---- Data extracts
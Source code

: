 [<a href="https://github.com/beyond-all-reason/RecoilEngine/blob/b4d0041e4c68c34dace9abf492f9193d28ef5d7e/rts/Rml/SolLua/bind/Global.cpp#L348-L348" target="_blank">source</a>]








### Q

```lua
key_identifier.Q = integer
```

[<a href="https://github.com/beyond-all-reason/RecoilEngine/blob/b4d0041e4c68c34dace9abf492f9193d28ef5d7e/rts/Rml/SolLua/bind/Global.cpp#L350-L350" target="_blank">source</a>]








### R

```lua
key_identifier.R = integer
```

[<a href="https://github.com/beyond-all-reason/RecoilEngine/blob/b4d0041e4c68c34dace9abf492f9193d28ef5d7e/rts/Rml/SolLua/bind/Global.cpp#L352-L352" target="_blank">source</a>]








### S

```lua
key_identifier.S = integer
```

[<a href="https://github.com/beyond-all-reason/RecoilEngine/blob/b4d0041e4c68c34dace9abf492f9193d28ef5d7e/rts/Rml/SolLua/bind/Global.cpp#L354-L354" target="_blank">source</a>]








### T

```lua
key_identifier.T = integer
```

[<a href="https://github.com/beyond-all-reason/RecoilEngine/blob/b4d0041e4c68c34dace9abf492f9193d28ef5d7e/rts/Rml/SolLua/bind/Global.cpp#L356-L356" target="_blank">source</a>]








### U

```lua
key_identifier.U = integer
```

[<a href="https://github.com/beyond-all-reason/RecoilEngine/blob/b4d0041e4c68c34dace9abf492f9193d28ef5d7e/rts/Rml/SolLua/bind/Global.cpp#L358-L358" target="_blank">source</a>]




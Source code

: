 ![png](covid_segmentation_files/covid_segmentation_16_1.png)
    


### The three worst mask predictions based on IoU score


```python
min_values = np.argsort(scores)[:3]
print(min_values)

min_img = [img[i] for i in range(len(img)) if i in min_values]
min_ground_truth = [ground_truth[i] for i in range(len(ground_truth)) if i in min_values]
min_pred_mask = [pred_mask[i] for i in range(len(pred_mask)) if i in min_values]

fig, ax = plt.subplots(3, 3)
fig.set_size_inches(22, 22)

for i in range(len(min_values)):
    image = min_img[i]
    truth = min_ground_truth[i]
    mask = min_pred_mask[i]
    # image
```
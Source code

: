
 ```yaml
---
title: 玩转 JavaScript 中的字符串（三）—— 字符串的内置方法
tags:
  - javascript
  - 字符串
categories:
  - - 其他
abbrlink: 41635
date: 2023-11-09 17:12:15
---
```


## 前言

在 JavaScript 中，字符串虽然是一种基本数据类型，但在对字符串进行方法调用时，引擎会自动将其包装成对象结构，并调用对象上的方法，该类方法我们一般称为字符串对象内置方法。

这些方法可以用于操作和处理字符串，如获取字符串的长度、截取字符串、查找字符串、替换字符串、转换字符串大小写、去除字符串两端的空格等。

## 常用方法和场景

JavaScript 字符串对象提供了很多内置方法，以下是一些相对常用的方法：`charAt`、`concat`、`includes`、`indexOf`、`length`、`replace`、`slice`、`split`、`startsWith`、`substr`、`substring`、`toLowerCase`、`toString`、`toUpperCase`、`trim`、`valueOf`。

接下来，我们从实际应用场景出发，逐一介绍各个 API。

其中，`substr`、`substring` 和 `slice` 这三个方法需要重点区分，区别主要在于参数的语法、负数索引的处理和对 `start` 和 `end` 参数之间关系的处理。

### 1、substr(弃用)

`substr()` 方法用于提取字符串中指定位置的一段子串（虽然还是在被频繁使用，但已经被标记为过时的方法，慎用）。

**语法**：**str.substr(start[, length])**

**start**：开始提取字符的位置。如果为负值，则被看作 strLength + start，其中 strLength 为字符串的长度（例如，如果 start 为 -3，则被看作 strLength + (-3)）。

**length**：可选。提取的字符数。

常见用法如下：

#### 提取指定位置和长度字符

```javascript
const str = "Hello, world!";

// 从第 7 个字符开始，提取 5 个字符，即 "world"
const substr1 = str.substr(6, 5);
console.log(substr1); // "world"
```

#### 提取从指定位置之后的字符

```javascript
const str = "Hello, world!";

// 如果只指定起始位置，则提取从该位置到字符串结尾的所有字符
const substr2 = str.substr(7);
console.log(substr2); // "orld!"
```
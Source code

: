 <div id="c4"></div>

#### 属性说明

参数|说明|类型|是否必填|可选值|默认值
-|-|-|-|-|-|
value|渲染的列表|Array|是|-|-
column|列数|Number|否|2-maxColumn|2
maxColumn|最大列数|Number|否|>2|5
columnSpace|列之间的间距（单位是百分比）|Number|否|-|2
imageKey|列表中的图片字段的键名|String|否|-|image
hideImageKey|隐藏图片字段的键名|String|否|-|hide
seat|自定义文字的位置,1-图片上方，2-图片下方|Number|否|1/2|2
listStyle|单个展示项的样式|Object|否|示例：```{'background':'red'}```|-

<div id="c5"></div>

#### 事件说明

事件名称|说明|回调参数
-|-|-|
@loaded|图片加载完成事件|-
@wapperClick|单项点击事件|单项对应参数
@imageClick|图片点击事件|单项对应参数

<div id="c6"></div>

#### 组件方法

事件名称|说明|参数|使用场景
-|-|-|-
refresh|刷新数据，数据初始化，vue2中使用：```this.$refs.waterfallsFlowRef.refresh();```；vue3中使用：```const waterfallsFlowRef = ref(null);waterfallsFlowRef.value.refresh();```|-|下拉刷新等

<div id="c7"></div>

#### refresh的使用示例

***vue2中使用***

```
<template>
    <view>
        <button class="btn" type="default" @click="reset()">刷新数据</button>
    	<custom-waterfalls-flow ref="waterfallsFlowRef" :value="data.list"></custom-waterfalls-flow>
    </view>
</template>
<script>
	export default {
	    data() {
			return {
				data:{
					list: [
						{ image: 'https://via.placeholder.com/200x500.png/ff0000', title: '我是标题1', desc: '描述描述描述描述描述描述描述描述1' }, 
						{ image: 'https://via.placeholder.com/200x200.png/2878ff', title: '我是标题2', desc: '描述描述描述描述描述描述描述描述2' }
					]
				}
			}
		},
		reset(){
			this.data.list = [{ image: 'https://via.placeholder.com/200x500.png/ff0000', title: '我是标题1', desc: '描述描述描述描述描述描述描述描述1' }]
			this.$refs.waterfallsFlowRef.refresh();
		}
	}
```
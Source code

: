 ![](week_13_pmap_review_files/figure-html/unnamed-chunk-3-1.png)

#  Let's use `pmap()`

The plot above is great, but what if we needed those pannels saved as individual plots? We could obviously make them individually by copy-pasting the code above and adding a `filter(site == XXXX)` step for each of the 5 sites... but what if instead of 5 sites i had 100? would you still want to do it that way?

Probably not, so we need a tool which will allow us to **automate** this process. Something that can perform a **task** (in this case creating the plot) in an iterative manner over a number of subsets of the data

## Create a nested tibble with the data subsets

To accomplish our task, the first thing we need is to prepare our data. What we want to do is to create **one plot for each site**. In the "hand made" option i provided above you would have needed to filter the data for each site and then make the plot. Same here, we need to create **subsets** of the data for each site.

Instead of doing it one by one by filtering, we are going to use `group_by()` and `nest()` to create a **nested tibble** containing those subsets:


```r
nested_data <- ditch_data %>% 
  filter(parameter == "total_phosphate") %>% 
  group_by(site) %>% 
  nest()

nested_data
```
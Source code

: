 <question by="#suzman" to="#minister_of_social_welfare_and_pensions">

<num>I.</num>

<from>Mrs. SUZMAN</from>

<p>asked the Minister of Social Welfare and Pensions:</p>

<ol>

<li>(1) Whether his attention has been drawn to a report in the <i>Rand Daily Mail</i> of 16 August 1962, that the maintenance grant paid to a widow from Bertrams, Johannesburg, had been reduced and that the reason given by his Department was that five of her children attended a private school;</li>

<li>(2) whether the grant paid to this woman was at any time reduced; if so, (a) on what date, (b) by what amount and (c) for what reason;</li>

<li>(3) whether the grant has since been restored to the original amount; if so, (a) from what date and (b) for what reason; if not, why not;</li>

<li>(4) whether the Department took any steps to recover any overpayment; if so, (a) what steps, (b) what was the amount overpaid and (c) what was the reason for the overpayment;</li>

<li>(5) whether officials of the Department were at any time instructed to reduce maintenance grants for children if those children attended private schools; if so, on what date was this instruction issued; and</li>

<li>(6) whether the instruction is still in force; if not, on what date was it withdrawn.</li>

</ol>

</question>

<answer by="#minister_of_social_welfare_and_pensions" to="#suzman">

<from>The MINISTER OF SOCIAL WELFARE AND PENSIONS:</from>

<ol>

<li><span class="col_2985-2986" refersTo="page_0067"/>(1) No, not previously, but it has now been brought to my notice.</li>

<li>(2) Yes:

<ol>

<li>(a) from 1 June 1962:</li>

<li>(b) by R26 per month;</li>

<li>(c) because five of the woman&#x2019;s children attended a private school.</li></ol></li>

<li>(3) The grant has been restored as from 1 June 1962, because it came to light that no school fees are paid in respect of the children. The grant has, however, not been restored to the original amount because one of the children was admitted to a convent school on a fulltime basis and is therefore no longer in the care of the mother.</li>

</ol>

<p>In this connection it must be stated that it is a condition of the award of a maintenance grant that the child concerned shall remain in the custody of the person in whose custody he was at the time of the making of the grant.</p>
--------
Exercise aim:
Only the lines from the one holding "<li>(b) by R26 per month;</li>" through the end of the listing should be given again, exactly and with both ends included.

Result:
<li>(b) by R26 per month;</li>

<li>(c) because five of the woman&#x2019;s children attended a private school.</li></ol></li>

<li>(3) The grant has been restored as from 1 June 1962, because it came to light that no school fees are paid in respect of the children. The grant has, however, not been restored to the original amount because one of the children was admitted to a convent school on a fulltime basis and is therefore no longer in the care of the mother.</li>

</ol>

<p>In this connection it must be stated that it is a condition of the award of a maintenance grant that the child concerned shall remain in the custody of the person in whose custody he was at the time of the making of the grant.</p>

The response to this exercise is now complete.